Yes, you're right - covered calls are becoming very popular, not just in Canada, but across Asia as well. The strategy itself is quite simple, even though it sounds complicated because it involves options and derivatives.
Essentially, you buy the underlying stock - whether it's a banking stock or mining stock - and then sell or write a call option on that stock. By doing this, you capture the option premium.
The benefit of this is that you don’t have huge exposure to the stock's ups and downs, but you still get the income from the option premium.
It's perfect for markets which are relatively sideways or volatile, which means that you don't really want to benefit or you don't see the stocks falling or rising a lot. But at the same time, it gives you that option premium or that income generation on a regular basis.

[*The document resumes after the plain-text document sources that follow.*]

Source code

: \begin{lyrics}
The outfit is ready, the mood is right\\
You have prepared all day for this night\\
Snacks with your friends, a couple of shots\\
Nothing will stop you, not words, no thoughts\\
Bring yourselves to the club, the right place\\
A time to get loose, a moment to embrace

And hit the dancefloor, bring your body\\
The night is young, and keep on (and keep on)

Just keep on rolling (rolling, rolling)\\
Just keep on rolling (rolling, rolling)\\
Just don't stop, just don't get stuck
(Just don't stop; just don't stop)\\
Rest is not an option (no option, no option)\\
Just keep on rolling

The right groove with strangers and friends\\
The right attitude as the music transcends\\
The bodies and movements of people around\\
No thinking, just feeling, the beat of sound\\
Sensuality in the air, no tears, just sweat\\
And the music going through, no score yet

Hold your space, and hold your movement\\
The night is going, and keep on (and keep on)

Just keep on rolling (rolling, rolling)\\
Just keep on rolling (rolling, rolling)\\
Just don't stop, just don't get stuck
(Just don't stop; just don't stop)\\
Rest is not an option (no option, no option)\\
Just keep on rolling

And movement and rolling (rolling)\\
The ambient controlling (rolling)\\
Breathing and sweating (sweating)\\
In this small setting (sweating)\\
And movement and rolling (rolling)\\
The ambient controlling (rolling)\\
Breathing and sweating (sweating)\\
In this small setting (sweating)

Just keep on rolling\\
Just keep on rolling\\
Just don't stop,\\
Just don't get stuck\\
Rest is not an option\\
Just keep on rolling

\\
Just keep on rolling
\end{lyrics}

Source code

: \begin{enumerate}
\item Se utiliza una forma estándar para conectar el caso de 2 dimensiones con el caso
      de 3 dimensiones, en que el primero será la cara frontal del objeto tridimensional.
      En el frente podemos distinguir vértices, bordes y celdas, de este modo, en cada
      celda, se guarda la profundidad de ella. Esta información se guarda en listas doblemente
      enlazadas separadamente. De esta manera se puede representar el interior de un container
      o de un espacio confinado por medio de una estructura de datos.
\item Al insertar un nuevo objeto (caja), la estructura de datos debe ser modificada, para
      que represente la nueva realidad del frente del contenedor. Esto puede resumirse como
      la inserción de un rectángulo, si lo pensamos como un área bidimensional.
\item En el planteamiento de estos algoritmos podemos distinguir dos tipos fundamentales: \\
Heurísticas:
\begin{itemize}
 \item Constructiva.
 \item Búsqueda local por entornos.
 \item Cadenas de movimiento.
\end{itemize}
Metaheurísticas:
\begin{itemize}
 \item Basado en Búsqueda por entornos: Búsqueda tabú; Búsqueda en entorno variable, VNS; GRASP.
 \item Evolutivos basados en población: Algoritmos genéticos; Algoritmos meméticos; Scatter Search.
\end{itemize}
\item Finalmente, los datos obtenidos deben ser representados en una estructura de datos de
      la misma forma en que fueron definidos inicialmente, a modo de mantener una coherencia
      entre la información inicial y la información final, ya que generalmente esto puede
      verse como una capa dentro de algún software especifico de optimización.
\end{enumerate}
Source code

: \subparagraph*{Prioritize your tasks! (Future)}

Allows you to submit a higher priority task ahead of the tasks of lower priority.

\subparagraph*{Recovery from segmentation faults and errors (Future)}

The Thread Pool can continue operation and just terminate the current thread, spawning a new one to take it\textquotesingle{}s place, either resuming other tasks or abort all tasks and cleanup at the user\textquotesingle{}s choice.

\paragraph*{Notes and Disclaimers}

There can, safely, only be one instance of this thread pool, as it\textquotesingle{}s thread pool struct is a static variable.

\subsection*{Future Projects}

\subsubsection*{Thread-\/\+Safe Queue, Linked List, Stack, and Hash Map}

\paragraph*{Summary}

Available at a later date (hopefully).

And I think this is why it appeals to US, Canadian investors, and also I guess to a lot of Asian investors, because it provides that stability of income as well.
What options do you have in the market for covered calls?
At Global X, we have a suite of covered call products for different exposures. For example, we have the Global X S&P/ASX 200 Covered Call ETF (ASX: AYLD), which is the Australian covered call product, providing exposure to Australian underlying stocks with the option premium.
We also offer covered call strategies for US indices, such as Global X S&P 500 Covered Call ETF (ASX: UYLD) and Global X Nasdaq 100 Covered Call ETF (ASX: QYLD).
What kind of yields can investors expect?
These products are offering about double digits - around 10% - depending on the underlying assets. The yield fluctuates with the prices, but it's a solid option for those looking for income.
Gold has been a strong performer in 2024, but investors are wondering if there’s still room to run. What are your thoughts on gold and how should investors approach it?
Gold has always been a strong performer, and this year, it's been driven by expectations of inflation. But what’s really pushing the gold price up now is central bank purchases. Many countries are diversifying away from the US dollar, and they’re purchasing more gold as part of that strategy.
We’re seeing central banks buying about 50 metric tonnes of gold each month, up from about 30 tonnes. If that number rises to 70 metric tonnes, gold prices could easily surpass US$3,000.
In terms of investing, gold can serve both as an inflation hedge and a growth opportunity, especially with increasing demand from central banks. For these reasons we're seeing strong interest in Global X Physical Gold (ASX: GOLD).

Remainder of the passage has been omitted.